**Must-Read: **: Planning To Study Science In College? Here's Some Advice: "I’ll outsource a bit of this to... Rhett Allain...

...who explained why your intro physics class should include computer programming.... I wholeheartedly agree with Rhett--computer simulations need to be a part of the intro science courses.... When we start doing programming, I tell students that this matters because there are only about a dozen problems in physics that you can readily solve exactly with pencil and paper.... And that goes double, maybe triple for engineering, where you can’t get away with the simplifying spherical-cow approximations.... Any really interesting problem in any technical field is going to require some numerical simulation, and the sooner you learn to do that, the better. The best way to handle this is to have it integrated into your intro courses in your chosen major field--the best way to learn to code is to have a problem you need a computer to solve...

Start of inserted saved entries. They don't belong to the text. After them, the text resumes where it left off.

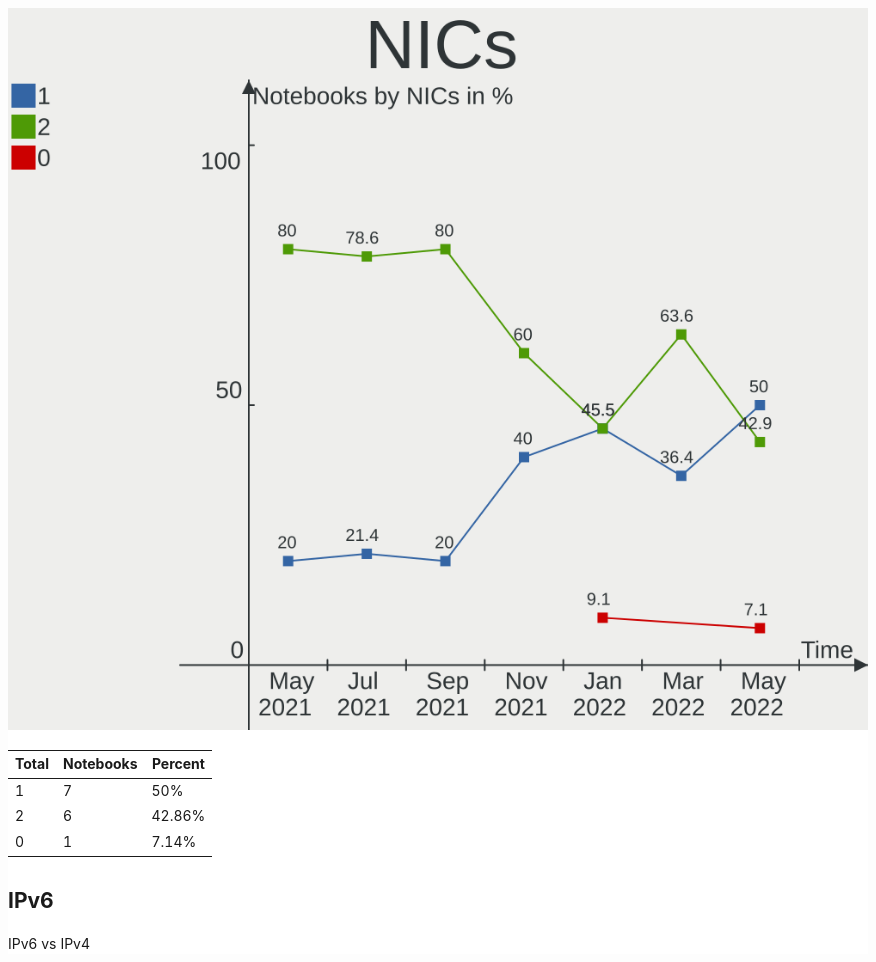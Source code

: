 ![NICs](./images/line_chart/net_nics.svg)

| Total | Notebooks | Percent |
|-------|-----------|---------|
| 1     | 7         | 50%     |
| 2     | 6         | 42.86%  |
| 0     | 1         | 7.14%   |

IPv6
----

IPv6 vs IPv4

**: You Should Be Coding in Your Physics Course: "Let’s talk about the numerical calculations... **

...breaking a complicated problem into many smaller (and easier) problems. Since this makes many problems to solve, the simplest strategy is to use some type of computer.... I think it’s an important topic to cover in introductory classes. What are some of the reasons faculty don’t include numerical calculations?... ‘Numerical calculations are too complicated and require too much setup to be used in an intro course.’ I admit that this used to be true—but no longer. In the past, it was a huge pain in the rear to get into some type of computing environment for non-programmers.... But it’s not 1995 any more. Numerical calculations aren’t out of reach of beginning students. They aren’t even out of reach for physics faculty.... Python and VPython.... GlowScript.... Trinket.... There are certainly many other tools...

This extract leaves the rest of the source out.